TO DO
Only the final stretch of lines is needed: output exactly the line containing "Starting from a" and all lines following it in the listing below.

═══ MATERIAL SUPPLIED ═══

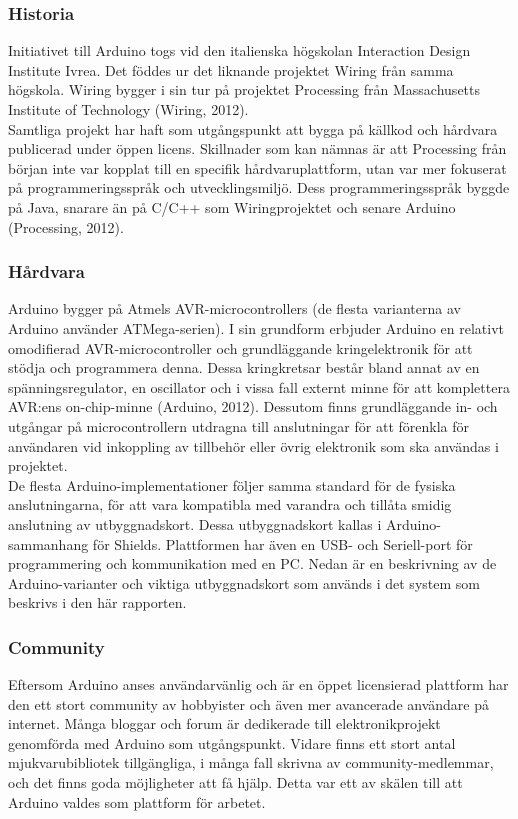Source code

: \documentclass[a4paper,11pt]{article}
\begin{document}
\subsubsection{Historia}
Initiativet till Arduino togs vid den italienska högskolan Interaction Design Institute Ivrea. Det föddes ur det liknande projektet Wiring från samma högskola. Wiring bygger i sin tur på projektet Processing från Massachusetts Institute of Technology (Wiring, 2012). \\

Samtliga projekt har haft som utgångspunkt att bygga på källkod och hårdvara publicerad under öppen licens. Skillnader som kan nämnas är att Processing från början inte var kopplat till en specifik hårdvaruplattform, utan var mer fokuserat på programmeringsspråk och utvecklingsmiljö. Dess programmeringsspråk byggde på Java, snarare än på C/C++ som Wiringprojektet och senare Arduino (Processing, 2012).

\subsubsection{Hårdvara}
Arduino bygger på Atmels AVR-microcontrollers (de flesta varianterna av Arduino använder ATMega-serien). I sin grundform erbjuder Arduino en relativt omodifierad AVR-microcontroller och grundläggande kringelektronik för att stödja och programmera denna. Dessa kringkretsar består bland annat av en spänningsregulator, en oscillator och i vissa fall externt minne för att komplettera AVR:ens on-chip-minne  (Arduino, 2012). Dessutom finns grundläggande in- och utgångar på microcontrollern utdragna till anslutningar för att förenkla för användaren vid inkoppling av tillbehör eller övrig elektronik som ska användas i projektet. \\

De flesta Arduino-implementationer följer samma standard för de fysiska anslutningarna, för att vara kompatibla med varandra och tillåta smidig anslutning av utbyggnadskort. Dessa utbyggnadskort kallas i Arduino-sammanhang för Shields. Plattformen har även en USB- och Seriell-port för programmering och kommunikation med en PC. Nedan är en beskrivning av de Arduino-varianter och viktiga utbyggnadskort som används i det system som beskrivs i den här rapporten.

\subsubsection{Community}
Eftersom Arduino anses användarvänlig och är en öppet licensierad plattform har den ett stort community av hobbyister och även mer avancerade användare på internet. Många bloggar och forum är dedikerade till elektronikprojekt genomförda med Arduino som utgångspunkt. Vidare finns ett stort antal mjukvarubibliotek tillgängliga, i många fall skrivna av community-medlemmar, och det finns goda möjligheter att få hjälp. Detta var ett av skälen till att Arduino valdes som plattform för arbetet. \\
\end{document}
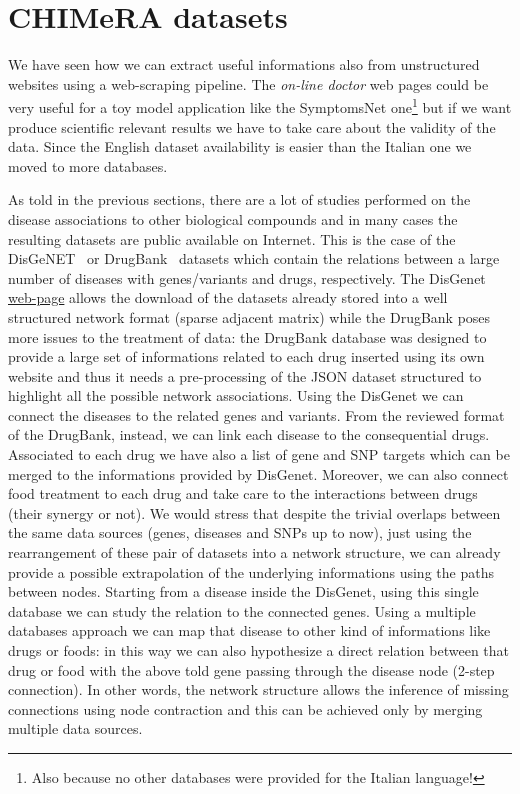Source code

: \documentclass{standalone}
\begin{document}
\section[Dataset]{CHIMeRA datasets}\label{chimera:db}

We have seen how we can extract useful informations also from unstructured websites using a web-scraping pipeline.
The \emph{on-line doctor} web pages could be very useful for a toy model application like the SymptomsNet one\footnote{
  Also because no other databases were provided for the Italian language!
} but if we want produce scientific relevant results we have to take care about the validity of the data.
Since the English dataset availability is easier than the Italian one we moved to more  databases.

As told in the previous sections, there are a lot of studies performed on the disease associations to other biological compounds and in many cases the resulting datasets are public available on Internet.
This is the case of the DisGeNET~\cite{DisGeNet} or DrugBank~\cite{DrugBank} datasets which contain the relations between a large number of diseases with genes/variants and drugs, respectively.
The DisGenet \href{https://doi.org/10.1093/nar/gkw943}{web-page} allows the download of the datasets already stored into a well structured network format (sparse adjacent matrix) while the DrugBank poses more issues to the treatment of data: the DrugBank database was designed to provide a large set of informations related to each drug inserted using its own website and thus it needs a pre-processing of the JSON dataset structured to highlight all the possible network associations.
Using the DisGenet we can connect the diseases to the related genes and variants.
From the reviewed format of the DrugBank, instead, we can link each disease to the consequential drugs.
Associated to each drug we have also a list of gene and SNP targets which can be merged to the informations provided by DisGenet.
Moreover, we can also connect food treatment to each drug and take care to the interactions between drugs (their synergy or not).
We would stress that despite the trivial overlaps between the same data sources (genes, diseases and SNPs up to now), just using the rearrangement of these pair of datasets into a network structure, we can already provide a possible extrapolation of the underlying informations using the paths between nodes.
Starting from a disease inside the DisGenet, using this single database we can study the  relation to the connected genes.
Using a multiple databases approach we can map that disease to other kind of informations like drugs or foods: in this way we can also hypothesize a direct relation between that drug or food with the above told gene passing through the disease node (2-step connection).
In other words, the network structure allows the inference of missing connections using node contraction and this can be achieved only by merging multiple data sources.
\end{document}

═══

EXERCISE ANSWER
Starting from a disease inside the DisGenet, using this single database we can study the  relation to the connected genes.
Using a multiple databases approach we can map that disease to other kind of informations like drugs or foods: in this way we can also hypothesize a direct relation between that drug or food with the above told gene passing through the disease node (2-step connection).
In other words, the network structure allows the inference of missing connections using node contraction and this can be achieved only by merging multiple data sources.
\end{document}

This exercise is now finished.